[Stored data]
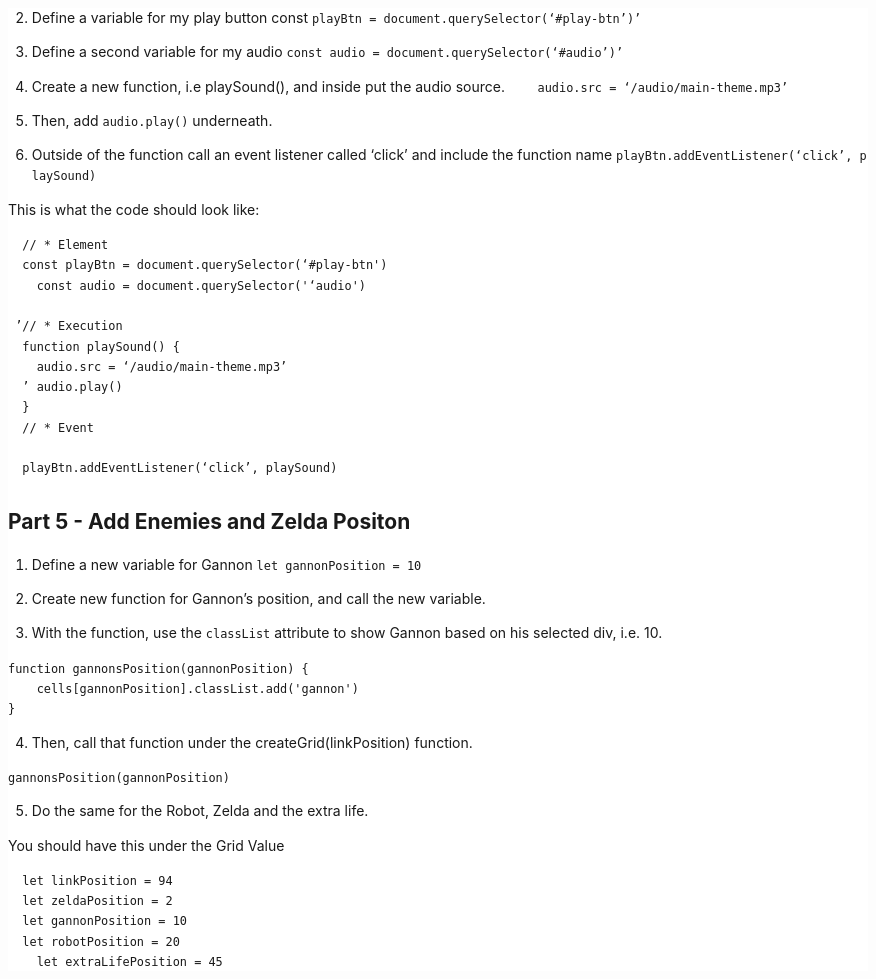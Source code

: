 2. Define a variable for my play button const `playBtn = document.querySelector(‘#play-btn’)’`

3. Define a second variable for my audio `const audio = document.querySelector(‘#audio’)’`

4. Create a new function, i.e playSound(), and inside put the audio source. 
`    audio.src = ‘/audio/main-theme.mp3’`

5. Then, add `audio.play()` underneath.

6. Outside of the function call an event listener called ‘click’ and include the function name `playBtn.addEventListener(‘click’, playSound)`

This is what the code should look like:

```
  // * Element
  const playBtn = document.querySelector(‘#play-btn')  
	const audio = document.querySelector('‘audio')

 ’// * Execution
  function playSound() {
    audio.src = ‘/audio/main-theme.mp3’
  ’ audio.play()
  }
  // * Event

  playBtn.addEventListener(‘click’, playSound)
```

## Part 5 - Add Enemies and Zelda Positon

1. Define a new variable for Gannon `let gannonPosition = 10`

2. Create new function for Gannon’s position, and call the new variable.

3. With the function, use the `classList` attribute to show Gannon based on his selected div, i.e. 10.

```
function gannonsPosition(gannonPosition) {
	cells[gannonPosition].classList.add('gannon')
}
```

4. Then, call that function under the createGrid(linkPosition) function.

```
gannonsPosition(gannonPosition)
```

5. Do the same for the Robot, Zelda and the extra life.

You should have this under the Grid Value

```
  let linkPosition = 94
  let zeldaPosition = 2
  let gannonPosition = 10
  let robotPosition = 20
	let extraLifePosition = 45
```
--
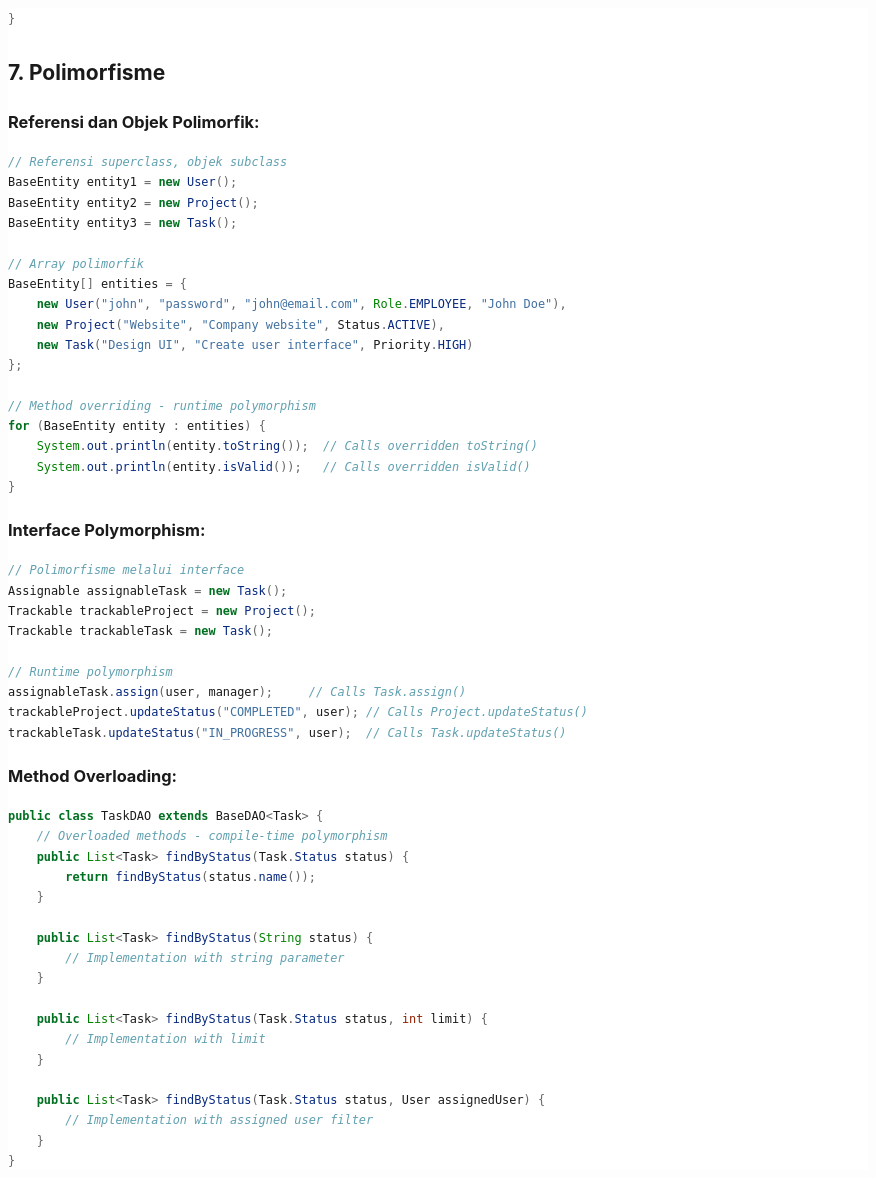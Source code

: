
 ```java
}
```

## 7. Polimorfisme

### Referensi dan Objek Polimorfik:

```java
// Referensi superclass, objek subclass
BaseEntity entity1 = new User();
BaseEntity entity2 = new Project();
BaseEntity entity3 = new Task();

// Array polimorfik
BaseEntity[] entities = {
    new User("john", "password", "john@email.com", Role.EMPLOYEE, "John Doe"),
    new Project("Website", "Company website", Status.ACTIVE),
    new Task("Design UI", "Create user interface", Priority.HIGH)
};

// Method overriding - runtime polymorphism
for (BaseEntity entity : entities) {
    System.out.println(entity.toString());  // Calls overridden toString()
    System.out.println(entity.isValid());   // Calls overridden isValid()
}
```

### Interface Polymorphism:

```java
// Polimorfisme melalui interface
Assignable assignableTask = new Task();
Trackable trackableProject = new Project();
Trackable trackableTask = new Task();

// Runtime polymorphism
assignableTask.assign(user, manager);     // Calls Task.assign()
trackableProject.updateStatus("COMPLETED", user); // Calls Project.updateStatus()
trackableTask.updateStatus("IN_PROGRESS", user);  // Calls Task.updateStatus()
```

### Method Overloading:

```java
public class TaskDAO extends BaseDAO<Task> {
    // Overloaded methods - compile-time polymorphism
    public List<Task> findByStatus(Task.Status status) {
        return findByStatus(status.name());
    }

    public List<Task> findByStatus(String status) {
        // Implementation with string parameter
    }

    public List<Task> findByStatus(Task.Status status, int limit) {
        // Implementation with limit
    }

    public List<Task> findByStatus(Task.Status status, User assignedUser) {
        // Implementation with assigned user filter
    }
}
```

_Action item_. The answer must be every line of the data that holds the word "Project".

_Response for this exercise_.
BaseEntity entity2 = new Project();
    new Project("Website", "Company website", Status.ACTIVE),
Trackable trackableProject = new Project();
trackableProject.updateStatus("COMPLETED", user); // Calls Project.updateStatus()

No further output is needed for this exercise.